One patient with HAE-MYOF received lanadelumab for long-term prophylaxis. While she reported substantial improvement in daily functioning and symptom control, the frequency and severity of abdominal pain episodes remained higher than in HAE-1/2 patients, indicating that MYOF-associated HAE may not be fully responsive to kallikrein inhibition alone. These findings reinforce the hypothesis that MYOF variants may contribute to vascular permeability through alternative pathways, such as dysregulated VEGF signaling, rather than solely through the kallikrein-kinin cascade.

A patient with an FXII variant (c.303_304del) experienced persistent swelling of the face and lower limbs for over four months prior to diagnosis. After ten biweekly injections of lanadelumab, complete and sustained remission was achieved, with no subsequent attacks reported during the 12-month follow-up period. This case underscores lanadelumab’s potential to provide long-term disease control in genetically complex cases of HAE-nC1-INH, although some patients may require extended treatment durations before achieving full therapeutic efficacy.

No significant changes in C4 or C1-INH levels were observed before and after lanadelumab therapy, reinforcing that its mechanism of action is independent of C1-INH status. This further supports its effectiveness across various HAE subtypes, including HAE-nC1-INH with undefined molecular drivers. Importantly, no serious adverse events were reported, and patient adherence was high, with no treatment discontinuations due to side effects. These findings provide strong real-world evidence for the safety and efficacy of lanadelumab as a long-term prophylactic option for HAE, even in patients with genetically complex disease manifestations.

Discussion

Our study represents a significant advancement in the genetic characterization of HAE-nC1-INH, particularly in underrepresented populations. The identification of four novel MYOF variants provides the first evidence that MYOF-associated vascular permeability dysfunction may play a distinct role in HAE pathogenesis. While previous reports have suggested that MYOF variants may contribute to endothelial dysfunction, our findings establish a direct clinical correlation with persistent swelling, late-onset disease, and allergic comorbidities, further expanding the genetic heterogeneity of HAE-nC1-INH [10]. These findings suggest that disease mechanisms may extend beyond the bradykinin pathway to involve VEGF-mediated endothelial regulation, which has not been widely recognized in HAE pathophysiology [11].

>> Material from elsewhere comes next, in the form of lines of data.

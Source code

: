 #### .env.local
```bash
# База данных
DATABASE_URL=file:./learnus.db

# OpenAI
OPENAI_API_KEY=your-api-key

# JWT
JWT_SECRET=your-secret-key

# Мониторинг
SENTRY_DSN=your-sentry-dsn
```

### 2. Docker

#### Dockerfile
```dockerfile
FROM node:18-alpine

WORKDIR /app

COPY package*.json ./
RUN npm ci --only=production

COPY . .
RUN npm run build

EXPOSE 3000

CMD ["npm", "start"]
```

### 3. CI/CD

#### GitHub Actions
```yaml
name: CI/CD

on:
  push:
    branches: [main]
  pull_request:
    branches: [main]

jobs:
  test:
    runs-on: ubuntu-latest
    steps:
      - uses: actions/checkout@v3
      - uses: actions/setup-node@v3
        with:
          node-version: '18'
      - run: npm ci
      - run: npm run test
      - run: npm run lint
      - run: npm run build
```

Importantly, our study is the first to systematically analyze MYOF variants in an Asian cohort, revealing a higher frequency of MYOF variants compared to previous European reports [10]. This suggests potential ethnic and population-specific genetic predispositions, warranting further investigation into genetic-environmental interactions in HAE pathogenesis. Expanding genetic screening efforts across different populations will be essential to defining the true genetic landscape of HAE-nC1-INH and determining whether specific variants contribute to distinct phenotypic variations observed across geographic regions [12]. Given the growing evidence that MYOF plays a role in vascular permeability, further studies using functional validation approaches will be necessary to understand the pathogenic mechanisms of these variants and their implications for targeted therapies.

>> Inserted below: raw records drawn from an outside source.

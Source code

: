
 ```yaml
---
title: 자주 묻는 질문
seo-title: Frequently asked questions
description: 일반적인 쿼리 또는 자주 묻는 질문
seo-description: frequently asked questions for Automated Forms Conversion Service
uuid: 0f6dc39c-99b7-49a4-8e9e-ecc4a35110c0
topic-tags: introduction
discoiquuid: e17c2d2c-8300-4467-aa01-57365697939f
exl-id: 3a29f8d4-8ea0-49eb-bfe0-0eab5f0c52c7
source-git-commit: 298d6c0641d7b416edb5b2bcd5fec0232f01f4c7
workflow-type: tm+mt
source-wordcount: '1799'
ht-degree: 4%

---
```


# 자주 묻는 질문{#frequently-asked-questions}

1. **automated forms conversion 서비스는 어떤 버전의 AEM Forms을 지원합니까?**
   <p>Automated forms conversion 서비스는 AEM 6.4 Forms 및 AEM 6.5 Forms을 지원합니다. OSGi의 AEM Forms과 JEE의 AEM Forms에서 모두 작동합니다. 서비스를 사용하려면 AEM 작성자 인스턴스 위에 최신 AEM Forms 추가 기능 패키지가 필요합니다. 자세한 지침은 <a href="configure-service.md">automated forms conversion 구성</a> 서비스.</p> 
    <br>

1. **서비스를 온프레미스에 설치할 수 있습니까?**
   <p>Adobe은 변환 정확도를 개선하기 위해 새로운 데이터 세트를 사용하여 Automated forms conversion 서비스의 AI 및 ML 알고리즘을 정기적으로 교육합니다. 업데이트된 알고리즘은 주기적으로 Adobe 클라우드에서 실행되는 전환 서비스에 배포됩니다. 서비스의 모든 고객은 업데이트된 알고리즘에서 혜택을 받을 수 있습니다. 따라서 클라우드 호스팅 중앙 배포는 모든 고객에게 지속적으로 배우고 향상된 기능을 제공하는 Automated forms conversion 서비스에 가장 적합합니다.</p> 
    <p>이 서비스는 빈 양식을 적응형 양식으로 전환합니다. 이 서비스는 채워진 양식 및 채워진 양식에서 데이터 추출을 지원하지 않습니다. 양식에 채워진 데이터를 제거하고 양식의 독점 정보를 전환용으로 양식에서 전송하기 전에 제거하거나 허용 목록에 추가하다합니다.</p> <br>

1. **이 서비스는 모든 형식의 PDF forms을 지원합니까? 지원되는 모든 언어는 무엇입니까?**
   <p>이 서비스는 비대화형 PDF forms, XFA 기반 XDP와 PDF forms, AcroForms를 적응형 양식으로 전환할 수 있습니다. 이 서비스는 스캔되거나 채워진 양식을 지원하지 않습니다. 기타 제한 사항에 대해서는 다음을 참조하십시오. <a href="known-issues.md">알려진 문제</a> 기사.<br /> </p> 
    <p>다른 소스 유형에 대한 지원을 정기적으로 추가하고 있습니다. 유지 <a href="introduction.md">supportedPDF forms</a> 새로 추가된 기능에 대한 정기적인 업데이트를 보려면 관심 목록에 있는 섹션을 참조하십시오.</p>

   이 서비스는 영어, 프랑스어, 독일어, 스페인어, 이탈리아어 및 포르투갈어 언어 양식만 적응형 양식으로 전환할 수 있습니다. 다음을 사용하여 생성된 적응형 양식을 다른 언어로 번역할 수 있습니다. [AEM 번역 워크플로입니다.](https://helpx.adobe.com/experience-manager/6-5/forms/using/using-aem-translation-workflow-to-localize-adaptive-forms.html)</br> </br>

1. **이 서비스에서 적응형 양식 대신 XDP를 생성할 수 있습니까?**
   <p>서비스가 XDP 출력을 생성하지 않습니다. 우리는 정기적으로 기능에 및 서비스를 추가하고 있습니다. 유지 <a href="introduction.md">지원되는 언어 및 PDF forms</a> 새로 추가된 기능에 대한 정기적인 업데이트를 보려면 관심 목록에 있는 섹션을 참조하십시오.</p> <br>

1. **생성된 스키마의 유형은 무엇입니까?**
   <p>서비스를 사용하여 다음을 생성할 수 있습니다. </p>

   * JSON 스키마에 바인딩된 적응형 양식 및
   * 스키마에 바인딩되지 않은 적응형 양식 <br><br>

The discovery of HS3ST6 variants in HAE-nC1-INH further highlights alternative mechanisms of vascular permeability dysregulation, reinforcing the complex genetic architecture of this condition. HS3ST6, involved in heparan sulfate biosynthesis, has been linked to vascular integrity and inflammatory signaling, suggesting that mutations in this gene may promote non-bradykinin-dependent pathways of angioedema [7]. Our study found that patients with HS3ST6 variants displayed persistent swelling resistant to icatibant, reinforcing the need for further research into alternative therapeutic targets in HAE-nC1-INH cases that do not fully respond to traditional bradykinin-targeted therapies.

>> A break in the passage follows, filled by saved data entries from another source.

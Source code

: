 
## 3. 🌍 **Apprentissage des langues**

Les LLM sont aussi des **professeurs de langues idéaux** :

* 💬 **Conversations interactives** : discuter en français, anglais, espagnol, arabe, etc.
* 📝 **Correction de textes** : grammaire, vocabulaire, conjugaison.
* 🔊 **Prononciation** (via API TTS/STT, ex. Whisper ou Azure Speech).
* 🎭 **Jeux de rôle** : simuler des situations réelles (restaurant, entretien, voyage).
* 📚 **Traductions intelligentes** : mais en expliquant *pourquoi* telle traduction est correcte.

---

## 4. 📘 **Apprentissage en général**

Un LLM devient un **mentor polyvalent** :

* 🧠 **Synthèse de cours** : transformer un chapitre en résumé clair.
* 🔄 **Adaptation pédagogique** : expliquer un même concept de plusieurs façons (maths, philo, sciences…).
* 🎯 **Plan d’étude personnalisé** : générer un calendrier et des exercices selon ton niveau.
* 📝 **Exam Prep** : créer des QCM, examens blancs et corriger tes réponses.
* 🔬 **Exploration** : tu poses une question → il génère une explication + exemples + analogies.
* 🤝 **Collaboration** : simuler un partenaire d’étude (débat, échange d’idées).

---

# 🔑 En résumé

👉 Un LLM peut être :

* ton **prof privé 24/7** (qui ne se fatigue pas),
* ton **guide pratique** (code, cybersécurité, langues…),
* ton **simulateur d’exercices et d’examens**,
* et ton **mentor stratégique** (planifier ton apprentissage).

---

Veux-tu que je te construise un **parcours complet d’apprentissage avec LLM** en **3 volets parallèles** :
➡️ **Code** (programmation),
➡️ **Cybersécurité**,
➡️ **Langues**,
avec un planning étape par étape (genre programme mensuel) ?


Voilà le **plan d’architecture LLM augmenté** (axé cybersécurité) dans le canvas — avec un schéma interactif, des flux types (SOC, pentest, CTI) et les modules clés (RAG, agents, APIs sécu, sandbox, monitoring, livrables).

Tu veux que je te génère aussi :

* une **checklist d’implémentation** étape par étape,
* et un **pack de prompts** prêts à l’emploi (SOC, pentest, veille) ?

Our real-world evaluation of lanadelumab in a genetically diverse HAE cohort provides compelling evidence for the importance of personalized treatment approaches in HAE-nC1-INH. While lanadelumab effectively reduced attack frequency in most patients, its efficacy varied significantly across different genetic backgrounds, particularly in carriers of MYOF, KNG1, and HS3ST6 mutations. This variability in response underscores the necessity of tailoring HAE treatment strategies based on individual genetic profiles, as kallikrein inhibition alone may not be universally effective across all HAE-nC1-INH subtypes. Patients with HAE-FXII, one of the more extensively studied forms of HAE-nC1-INH, often exhibit bradykinin-mediated angioedema, and account for approximately 30% of cases in European cohorts [4]. The most frequently reported FXII mutations include c.983 C > A (p.Thr328Lys) and c.983 C > G (p.Thr328Arg) [21], a large deletion mutation spanning 72 base pairs (c.971_1018 + 24del72) [22], and a duplication mutation (c.892_909dup) [23]. HAE-FXII predominantly affects women, with attacks often triggered by estrogen fluctuations, and typically involves the skin, gastrointestinal tract, and occasionally the upper airway.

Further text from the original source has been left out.